### EXERCISE OBJECTIVE:
Search the entries for the word "time" and copy each line that has it.

### Source texts of formatted documents:

= Beginning of Section =

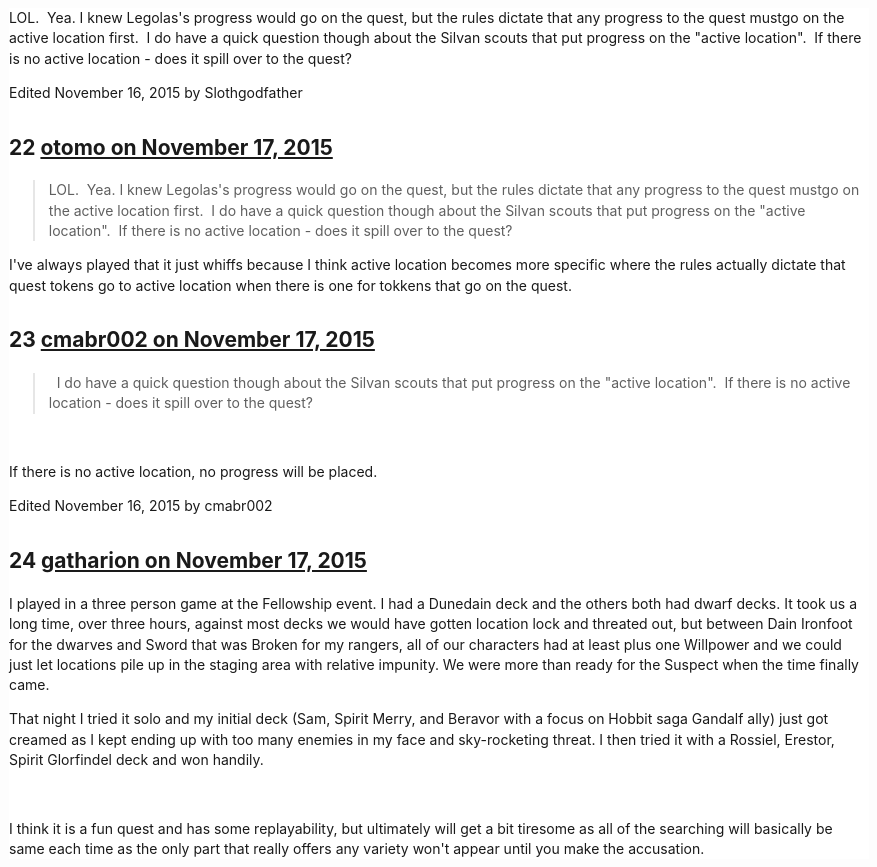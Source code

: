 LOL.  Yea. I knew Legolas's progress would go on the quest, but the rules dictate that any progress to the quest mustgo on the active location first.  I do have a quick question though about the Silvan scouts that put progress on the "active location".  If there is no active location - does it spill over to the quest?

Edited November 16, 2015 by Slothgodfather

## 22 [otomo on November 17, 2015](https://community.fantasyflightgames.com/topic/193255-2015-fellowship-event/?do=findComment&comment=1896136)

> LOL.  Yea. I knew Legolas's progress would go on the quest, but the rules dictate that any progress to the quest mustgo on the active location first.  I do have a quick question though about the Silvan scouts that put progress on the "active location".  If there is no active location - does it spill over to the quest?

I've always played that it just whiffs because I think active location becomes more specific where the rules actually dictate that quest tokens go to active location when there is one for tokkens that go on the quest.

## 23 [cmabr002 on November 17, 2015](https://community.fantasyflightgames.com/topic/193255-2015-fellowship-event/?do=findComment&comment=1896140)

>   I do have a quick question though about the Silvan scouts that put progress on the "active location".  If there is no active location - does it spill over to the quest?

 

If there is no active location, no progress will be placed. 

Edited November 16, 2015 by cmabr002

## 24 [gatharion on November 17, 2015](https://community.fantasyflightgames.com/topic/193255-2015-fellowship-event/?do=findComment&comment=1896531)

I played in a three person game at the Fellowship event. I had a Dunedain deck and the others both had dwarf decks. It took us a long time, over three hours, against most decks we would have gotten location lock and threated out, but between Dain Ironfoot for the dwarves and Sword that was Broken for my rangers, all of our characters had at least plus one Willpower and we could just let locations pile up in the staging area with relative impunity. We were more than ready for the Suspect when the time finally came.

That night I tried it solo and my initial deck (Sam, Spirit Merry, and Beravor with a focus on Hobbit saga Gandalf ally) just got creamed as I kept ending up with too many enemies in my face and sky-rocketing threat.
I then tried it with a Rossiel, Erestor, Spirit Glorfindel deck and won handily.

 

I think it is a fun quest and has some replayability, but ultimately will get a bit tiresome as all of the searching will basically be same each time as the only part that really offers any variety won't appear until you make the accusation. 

= End of Section =

### RESULT FOR THIS EXERCISE:
I played in a three person game at the Fellowship event. I had a Dunedain deck and the others both had dwarf decks. It took us a long time, over three hours, against most decks we would have gotten location lock and threated out, but between Dain Ironfoot for the dwarves and Sword that was Broken for my rangers, all of our characters had at least plus one Willpower and we could just let locations pile up in the staging area with relative impunity. We were more than ready for the Suspect when the time finally came.
I think it is a fun quest and has some replayability, but ultimately will get a bit tiresome as all of the searching will basically be same each time as the only part that really offers any variety won't appear until you make the accusation. 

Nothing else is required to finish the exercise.